**WHAT THIS TASK INVOLVES**:
Within the records below, how many lines hold the word "codingforentrepreneurs"? Only the number should be returned.

(Records contained in a dataset)
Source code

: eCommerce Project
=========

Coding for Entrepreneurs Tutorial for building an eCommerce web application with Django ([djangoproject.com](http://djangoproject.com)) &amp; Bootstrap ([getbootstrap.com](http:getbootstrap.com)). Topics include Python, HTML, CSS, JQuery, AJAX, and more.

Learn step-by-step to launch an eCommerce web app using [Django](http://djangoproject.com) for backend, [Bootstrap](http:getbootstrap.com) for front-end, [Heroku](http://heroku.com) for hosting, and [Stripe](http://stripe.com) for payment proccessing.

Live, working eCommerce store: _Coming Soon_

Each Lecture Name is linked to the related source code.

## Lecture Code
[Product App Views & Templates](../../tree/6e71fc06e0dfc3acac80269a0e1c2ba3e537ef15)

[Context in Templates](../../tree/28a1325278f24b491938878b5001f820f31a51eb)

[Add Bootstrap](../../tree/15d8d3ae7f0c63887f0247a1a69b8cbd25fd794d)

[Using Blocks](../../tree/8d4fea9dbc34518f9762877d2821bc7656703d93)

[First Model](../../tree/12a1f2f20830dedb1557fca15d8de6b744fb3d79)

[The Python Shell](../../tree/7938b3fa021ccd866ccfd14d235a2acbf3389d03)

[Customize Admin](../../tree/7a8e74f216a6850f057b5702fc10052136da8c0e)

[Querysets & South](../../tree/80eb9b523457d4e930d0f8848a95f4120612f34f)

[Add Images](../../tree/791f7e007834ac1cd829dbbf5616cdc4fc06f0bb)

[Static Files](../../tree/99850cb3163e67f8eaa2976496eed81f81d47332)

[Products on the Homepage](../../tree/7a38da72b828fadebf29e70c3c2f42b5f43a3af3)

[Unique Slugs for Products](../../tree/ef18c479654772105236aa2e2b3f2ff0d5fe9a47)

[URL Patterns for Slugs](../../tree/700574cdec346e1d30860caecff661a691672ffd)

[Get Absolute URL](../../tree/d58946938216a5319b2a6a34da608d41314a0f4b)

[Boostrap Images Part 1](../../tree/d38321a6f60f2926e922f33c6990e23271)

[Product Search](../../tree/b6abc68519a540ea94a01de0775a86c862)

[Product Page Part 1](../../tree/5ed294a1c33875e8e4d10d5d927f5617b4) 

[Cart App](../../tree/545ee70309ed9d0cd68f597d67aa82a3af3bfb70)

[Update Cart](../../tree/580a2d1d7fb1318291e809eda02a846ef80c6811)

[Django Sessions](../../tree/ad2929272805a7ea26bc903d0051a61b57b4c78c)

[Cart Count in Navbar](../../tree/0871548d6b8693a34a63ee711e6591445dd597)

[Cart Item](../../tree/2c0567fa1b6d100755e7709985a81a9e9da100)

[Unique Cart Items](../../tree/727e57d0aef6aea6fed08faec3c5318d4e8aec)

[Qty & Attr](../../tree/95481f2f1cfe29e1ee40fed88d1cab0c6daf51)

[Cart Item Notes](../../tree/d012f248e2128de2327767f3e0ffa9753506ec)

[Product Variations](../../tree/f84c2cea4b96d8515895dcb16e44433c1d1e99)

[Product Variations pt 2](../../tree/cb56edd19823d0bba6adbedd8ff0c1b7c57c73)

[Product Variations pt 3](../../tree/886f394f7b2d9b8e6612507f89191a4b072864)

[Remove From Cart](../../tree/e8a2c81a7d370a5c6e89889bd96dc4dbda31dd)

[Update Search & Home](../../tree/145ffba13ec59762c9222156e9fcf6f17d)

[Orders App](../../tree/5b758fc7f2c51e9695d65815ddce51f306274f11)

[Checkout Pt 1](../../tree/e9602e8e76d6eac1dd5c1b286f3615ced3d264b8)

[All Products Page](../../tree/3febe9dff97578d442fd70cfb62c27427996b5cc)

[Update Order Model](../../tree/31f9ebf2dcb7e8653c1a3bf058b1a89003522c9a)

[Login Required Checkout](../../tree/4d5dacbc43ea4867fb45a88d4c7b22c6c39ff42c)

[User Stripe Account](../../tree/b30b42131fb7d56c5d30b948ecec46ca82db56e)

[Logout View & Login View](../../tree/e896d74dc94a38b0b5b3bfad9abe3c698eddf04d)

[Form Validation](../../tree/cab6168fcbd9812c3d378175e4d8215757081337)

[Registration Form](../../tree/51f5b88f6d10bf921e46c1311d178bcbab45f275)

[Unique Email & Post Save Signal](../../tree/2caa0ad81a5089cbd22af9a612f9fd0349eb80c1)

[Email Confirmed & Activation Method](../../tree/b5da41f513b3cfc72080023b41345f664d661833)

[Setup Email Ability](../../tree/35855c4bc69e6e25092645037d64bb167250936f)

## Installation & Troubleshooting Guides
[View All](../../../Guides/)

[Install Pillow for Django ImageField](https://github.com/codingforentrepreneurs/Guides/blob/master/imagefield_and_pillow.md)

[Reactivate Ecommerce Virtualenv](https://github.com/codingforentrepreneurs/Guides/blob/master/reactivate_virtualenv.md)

---

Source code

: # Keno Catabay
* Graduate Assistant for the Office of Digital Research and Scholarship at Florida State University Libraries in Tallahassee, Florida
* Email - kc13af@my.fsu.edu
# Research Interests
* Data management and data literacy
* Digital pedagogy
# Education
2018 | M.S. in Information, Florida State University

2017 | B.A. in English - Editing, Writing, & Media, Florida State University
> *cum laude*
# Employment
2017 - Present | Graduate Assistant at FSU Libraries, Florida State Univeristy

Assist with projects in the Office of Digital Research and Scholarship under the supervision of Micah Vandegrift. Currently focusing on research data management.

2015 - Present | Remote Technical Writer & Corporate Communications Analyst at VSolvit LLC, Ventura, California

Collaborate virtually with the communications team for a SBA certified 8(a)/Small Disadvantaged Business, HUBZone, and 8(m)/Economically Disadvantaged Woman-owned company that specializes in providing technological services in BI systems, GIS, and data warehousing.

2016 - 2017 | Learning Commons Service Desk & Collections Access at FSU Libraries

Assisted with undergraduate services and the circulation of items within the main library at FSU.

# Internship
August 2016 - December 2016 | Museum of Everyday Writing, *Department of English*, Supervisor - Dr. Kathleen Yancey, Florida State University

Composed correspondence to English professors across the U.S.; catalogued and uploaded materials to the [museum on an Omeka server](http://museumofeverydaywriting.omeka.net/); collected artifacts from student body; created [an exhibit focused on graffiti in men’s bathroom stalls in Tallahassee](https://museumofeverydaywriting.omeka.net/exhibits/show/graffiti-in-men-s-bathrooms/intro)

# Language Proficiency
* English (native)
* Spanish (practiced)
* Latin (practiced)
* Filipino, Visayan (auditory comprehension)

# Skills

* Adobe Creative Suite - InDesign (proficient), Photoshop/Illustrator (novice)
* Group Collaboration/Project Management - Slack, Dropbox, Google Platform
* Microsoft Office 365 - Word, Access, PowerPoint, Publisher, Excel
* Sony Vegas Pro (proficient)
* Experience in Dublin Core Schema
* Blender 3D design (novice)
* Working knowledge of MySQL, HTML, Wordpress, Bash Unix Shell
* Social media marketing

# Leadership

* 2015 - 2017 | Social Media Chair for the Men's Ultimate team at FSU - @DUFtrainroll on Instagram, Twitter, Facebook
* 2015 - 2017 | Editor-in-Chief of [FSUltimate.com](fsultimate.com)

---

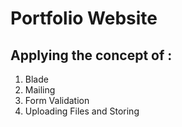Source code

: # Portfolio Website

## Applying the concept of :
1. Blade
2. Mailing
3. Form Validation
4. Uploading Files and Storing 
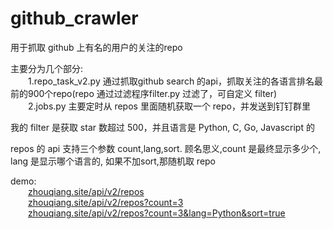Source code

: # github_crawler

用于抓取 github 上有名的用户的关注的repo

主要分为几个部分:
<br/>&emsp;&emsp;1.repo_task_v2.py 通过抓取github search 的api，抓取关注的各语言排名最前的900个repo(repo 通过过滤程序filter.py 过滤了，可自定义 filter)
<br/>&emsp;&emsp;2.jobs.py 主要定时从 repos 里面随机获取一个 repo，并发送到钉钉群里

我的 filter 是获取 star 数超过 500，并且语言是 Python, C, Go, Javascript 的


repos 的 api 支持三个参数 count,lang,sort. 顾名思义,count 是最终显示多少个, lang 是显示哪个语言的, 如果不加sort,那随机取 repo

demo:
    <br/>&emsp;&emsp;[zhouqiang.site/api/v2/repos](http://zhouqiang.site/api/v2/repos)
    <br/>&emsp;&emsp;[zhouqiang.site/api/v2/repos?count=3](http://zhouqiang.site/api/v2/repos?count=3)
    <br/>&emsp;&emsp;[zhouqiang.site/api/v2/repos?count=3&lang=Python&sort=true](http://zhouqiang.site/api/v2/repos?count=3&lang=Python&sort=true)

**TASK ANSWER**:
2